> RAW DATA
::::

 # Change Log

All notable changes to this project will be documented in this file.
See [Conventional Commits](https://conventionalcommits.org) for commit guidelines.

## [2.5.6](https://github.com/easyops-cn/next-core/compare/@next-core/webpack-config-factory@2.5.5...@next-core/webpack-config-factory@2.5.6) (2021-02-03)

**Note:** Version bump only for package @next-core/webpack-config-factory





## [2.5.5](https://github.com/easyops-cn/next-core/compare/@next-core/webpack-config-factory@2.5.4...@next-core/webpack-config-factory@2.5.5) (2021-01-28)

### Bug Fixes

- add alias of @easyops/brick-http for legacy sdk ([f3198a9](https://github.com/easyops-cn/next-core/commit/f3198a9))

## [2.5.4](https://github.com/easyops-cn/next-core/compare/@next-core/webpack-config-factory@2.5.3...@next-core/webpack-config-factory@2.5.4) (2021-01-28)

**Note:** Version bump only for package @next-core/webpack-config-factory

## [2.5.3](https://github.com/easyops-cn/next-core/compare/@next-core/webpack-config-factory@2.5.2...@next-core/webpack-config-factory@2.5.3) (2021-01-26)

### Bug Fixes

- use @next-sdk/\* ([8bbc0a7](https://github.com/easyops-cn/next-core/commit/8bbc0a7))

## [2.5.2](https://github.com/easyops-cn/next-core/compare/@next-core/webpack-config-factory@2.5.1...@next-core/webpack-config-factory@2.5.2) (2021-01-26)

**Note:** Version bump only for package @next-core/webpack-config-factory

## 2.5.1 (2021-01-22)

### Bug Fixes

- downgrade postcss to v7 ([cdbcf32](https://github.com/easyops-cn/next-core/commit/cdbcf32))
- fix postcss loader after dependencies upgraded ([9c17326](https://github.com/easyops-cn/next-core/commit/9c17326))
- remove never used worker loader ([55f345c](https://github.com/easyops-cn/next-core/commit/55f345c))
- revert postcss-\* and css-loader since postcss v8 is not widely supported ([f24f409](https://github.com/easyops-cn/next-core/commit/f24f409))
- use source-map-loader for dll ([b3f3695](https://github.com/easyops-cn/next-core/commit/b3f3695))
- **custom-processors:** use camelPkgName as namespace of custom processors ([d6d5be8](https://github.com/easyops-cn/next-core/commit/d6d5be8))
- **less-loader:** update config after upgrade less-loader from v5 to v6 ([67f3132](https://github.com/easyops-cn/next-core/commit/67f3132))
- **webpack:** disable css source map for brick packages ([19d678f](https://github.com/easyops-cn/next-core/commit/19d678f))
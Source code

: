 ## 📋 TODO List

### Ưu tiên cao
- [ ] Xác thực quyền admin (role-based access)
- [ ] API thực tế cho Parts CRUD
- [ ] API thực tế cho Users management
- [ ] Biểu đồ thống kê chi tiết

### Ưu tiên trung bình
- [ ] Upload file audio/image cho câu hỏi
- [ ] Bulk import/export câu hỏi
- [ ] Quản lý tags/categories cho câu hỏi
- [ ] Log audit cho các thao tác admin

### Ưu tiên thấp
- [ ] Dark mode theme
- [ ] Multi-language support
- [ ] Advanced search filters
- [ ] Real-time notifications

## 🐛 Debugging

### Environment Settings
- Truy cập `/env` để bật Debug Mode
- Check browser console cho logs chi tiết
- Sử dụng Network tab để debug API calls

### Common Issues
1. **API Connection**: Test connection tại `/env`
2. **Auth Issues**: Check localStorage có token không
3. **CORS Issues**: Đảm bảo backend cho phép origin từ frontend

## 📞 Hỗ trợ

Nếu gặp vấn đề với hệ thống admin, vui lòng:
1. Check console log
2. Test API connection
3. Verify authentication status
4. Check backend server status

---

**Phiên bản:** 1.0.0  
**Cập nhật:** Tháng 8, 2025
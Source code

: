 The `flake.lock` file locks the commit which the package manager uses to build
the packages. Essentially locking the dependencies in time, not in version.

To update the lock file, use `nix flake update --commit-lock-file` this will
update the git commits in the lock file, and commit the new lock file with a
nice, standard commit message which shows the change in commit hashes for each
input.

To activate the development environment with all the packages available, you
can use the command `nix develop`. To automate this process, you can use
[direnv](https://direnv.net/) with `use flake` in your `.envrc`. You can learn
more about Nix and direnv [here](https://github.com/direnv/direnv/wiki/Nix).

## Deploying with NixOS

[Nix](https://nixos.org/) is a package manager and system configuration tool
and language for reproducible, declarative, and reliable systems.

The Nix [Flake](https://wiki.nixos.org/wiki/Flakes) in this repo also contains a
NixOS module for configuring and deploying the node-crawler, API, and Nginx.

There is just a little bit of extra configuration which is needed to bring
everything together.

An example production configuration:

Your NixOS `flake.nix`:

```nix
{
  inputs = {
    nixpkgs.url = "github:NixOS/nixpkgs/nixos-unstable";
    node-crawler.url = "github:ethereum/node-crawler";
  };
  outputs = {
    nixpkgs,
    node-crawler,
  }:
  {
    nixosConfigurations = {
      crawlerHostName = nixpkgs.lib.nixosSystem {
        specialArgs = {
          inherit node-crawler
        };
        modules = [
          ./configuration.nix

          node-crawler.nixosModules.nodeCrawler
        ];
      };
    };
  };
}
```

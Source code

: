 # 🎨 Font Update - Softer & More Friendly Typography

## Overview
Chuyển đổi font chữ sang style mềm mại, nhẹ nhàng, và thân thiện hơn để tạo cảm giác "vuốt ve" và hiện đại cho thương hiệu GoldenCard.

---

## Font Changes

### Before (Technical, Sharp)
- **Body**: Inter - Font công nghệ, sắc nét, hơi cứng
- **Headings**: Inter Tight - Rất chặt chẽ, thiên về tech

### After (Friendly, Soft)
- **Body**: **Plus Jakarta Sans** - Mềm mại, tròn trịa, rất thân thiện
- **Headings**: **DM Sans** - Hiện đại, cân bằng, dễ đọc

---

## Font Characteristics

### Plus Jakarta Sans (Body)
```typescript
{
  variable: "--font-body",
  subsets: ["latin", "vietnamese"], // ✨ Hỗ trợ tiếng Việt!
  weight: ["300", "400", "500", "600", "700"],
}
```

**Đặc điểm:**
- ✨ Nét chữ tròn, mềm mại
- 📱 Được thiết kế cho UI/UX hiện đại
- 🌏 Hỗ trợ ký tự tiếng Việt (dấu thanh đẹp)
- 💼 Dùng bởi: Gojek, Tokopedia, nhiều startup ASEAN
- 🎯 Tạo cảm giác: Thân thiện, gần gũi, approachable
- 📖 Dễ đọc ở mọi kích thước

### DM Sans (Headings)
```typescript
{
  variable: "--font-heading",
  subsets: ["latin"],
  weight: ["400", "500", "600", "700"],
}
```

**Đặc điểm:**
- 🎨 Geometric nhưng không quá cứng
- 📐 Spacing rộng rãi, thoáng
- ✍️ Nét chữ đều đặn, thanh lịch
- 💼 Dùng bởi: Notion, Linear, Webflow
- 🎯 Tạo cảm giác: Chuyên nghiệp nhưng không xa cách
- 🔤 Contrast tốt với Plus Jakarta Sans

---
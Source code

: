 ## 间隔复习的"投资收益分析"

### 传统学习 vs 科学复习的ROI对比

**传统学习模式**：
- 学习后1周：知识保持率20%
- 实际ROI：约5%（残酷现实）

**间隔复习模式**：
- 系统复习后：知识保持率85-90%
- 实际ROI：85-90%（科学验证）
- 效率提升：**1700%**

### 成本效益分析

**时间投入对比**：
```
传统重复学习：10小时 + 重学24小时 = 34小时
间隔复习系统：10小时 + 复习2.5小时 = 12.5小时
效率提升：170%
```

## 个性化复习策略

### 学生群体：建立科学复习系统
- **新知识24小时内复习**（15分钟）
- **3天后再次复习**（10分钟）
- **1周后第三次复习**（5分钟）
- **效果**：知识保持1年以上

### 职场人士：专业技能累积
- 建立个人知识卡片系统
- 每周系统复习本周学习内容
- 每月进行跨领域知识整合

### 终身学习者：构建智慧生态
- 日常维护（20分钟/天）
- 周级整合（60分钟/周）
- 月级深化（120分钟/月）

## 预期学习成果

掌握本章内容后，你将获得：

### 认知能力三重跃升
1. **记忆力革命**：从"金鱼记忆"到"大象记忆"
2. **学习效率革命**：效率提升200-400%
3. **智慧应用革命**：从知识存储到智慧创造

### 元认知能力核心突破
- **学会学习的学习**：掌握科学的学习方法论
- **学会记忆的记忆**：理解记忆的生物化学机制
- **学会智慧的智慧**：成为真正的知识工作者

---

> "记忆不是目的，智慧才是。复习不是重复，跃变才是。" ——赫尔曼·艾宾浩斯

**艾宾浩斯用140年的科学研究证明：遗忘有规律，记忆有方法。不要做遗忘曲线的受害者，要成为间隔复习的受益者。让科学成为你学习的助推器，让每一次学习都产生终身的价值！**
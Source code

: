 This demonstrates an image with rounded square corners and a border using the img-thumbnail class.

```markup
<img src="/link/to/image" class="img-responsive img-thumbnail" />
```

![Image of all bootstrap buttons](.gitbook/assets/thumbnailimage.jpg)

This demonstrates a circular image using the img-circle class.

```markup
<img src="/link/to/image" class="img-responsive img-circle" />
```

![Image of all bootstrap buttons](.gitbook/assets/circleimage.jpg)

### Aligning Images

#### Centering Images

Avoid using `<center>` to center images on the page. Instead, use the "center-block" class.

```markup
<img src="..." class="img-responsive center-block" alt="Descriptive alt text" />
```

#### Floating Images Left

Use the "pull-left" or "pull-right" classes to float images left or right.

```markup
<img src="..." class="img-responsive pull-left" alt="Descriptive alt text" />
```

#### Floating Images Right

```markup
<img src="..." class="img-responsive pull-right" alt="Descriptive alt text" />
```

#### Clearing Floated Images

::::

> ASSIGNED TASK
All lines that contain the word "manager" should be copied from the listing.

> OUTPUT FOR THIS EXERCISE
: The `flake.lock` file locks the commit which the package manager uses to build
[Nix](https://nixos.org/) is a package manager and system configuration tool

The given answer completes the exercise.